[Data for the task Boundary: Start]

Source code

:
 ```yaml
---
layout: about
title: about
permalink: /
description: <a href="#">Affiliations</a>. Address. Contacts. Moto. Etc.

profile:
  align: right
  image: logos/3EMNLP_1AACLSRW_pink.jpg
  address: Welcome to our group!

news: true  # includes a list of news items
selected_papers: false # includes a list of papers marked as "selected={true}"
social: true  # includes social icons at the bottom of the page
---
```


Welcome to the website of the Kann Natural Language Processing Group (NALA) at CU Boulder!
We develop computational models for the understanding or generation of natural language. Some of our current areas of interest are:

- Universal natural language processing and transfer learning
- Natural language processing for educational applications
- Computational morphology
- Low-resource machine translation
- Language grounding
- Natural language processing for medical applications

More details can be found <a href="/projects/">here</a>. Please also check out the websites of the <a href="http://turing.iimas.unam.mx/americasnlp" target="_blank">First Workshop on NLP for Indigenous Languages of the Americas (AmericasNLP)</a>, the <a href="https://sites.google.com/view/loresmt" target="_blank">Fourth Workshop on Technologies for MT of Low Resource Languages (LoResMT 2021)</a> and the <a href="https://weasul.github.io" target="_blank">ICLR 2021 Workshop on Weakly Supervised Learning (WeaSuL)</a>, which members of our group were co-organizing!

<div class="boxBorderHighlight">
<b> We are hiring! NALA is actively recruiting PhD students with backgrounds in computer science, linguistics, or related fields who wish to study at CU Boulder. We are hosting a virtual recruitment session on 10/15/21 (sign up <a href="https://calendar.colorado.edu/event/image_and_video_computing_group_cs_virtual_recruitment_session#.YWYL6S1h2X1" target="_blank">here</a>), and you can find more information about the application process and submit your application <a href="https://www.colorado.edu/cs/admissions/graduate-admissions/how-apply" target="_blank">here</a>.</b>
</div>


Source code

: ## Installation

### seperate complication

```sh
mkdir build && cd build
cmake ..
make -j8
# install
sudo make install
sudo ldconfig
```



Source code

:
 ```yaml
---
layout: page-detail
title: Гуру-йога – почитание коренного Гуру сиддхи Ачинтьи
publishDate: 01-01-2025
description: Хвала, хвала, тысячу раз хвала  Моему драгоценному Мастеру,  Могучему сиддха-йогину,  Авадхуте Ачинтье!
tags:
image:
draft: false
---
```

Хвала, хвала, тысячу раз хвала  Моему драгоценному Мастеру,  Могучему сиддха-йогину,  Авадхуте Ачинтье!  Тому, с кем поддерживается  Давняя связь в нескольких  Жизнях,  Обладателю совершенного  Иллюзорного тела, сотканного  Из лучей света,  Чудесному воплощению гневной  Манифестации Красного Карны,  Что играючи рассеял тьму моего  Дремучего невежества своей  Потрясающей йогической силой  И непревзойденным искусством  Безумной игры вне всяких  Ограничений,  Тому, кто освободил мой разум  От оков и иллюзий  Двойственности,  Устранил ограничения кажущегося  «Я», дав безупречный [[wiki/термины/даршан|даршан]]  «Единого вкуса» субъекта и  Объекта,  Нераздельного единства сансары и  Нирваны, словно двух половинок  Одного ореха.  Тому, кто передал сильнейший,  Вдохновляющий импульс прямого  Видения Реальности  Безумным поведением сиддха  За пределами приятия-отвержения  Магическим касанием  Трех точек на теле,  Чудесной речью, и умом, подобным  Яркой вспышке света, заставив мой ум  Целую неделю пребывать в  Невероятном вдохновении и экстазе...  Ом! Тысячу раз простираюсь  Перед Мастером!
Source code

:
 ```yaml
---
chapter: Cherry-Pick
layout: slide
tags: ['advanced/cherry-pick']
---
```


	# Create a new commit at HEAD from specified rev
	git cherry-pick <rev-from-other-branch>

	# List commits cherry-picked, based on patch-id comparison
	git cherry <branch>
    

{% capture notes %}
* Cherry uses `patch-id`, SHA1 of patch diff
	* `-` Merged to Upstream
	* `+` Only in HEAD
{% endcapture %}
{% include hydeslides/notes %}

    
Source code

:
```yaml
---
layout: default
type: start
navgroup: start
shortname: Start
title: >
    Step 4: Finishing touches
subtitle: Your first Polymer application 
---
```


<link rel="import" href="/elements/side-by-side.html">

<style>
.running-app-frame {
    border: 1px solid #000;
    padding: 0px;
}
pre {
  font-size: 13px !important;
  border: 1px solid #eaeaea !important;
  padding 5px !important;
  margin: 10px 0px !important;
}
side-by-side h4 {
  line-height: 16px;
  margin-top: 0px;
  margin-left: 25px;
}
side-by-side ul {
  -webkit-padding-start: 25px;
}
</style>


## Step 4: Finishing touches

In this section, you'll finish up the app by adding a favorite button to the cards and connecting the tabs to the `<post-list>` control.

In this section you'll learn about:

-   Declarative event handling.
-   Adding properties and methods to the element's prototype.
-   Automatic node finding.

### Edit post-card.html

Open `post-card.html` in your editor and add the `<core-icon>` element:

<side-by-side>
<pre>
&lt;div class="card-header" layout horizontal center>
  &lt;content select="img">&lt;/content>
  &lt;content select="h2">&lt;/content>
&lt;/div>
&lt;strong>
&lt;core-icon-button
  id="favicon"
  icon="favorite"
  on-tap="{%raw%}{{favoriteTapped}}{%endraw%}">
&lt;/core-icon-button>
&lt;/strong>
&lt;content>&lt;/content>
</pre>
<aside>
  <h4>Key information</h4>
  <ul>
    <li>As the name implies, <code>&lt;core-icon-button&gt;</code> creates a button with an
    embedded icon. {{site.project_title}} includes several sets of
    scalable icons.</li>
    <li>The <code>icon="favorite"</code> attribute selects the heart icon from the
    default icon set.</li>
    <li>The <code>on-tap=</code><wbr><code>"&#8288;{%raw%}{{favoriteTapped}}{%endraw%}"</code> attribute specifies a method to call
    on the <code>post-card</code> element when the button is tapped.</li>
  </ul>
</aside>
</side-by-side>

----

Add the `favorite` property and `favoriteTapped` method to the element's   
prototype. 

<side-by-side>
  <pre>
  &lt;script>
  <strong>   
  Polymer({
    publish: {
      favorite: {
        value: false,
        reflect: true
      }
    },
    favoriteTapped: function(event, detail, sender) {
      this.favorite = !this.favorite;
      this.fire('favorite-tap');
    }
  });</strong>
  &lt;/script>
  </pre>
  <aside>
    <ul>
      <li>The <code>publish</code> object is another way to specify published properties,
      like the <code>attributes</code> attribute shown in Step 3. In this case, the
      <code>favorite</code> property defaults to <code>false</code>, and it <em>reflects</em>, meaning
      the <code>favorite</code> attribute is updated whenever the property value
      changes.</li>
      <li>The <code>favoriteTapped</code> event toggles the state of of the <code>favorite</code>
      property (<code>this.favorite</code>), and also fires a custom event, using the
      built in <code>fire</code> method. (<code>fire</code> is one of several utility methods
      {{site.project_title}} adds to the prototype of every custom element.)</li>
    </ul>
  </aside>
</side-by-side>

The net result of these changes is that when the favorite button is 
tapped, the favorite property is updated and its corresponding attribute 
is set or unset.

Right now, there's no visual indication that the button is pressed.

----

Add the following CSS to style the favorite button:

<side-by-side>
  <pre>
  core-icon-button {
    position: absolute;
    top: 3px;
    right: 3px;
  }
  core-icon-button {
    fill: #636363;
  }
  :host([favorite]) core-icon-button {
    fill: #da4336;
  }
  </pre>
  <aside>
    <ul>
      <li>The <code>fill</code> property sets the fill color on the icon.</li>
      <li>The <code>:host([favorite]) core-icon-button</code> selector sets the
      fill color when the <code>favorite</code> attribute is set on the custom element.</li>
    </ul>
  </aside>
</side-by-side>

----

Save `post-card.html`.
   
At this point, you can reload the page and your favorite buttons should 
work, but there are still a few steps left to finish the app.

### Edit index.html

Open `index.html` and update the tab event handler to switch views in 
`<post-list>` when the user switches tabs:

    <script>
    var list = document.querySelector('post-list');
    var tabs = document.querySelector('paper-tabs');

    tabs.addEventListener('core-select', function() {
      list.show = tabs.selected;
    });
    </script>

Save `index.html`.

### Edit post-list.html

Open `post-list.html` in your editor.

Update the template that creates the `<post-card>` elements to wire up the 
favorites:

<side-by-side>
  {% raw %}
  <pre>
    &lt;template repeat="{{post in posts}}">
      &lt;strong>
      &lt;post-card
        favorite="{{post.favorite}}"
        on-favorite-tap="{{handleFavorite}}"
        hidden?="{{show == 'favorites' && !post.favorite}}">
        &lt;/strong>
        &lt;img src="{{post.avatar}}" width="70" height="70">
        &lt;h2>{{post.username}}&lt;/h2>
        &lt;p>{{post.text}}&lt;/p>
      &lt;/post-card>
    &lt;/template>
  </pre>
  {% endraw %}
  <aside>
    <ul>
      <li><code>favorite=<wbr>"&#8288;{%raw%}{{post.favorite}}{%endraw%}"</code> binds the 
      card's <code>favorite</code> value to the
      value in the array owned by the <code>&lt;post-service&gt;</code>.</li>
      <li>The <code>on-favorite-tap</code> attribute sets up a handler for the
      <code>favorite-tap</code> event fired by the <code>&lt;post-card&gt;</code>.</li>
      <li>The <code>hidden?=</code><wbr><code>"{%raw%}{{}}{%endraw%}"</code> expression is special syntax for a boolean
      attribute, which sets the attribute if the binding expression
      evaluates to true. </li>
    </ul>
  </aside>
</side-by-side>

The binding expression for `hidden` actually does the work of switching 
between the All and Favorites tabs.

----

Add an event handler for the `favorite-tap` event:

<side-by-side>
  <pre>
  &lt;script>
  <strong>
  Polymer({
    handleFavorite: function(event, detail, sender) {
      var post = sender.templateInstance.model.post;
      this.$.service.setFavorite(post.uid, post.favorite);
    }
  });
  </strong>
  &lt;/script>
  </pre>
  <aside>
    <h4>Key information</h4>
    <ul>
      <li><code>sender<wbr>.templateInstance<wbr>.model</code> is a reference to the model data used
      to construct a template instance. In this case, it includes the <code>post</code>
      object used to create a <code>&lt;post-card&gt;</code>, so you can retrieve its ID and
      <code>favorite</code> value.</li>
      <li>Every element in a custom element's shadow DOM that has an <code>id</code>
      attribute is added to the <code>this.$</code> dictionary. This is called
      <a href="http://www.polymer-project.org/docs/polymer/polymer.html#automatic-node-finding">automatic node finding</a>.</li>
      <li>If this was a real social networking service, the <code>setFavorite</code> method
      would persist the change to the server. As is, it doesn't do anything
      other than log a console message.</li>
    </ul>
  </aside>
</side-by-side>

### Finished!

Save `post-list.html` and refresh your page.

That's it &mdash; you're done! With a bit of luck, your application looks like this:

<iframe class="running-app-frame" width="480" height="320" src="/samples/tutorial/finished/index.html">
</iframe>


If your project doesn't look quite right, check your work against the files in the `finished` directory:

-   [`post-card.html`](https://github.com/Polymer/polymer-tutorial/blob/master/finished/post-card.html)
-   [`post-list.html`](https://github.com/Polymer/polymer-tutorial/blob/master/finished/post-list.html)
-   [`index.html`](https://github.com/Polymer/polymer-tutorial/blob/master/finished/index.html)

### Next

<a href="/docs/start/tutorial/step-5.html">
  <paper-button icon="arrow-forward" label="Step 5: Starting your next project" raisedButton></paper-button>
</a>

[Data for the task Boundary: End]

Take the line holding "would persist the" and all lines after it through the end of the data, and set them down exactly.

      would persist the change to the server. As is, it doesn't do anything
      other than log a console message.</li>
    </ul>
  </aside>
</side-by-side>

### Finished!

Save `post-list.html` and refresh your page.

That's it &mdash; you're done! With a bit of luck, your application looks like this:

<iframe class="running-app-frame" width="480" height="320" src="/samples/tutorial/finished/index.html">
</iframe>


If your project doesn't look quite right, check your work against the files in the `finished` directory:

-   [`post-card.html`](https://github.com/Polymer/polymer-tutorial/blob/master/finished/post-card.html)
-   [`post-list.html`](https://github.com/Polymer/polymer-tutorial/blob/master/finished/post-list.html)
-   [`index.html`](https://github.com/Polymer/polymer-tutorial/blob/master/finished/index.html)

### Next

<a href="/docs/start/tutorial/step-5.html">
  <paper-button icon="arrow-forward" label="Step 5: Starting your next project" raisedButton></paper-button>
</a>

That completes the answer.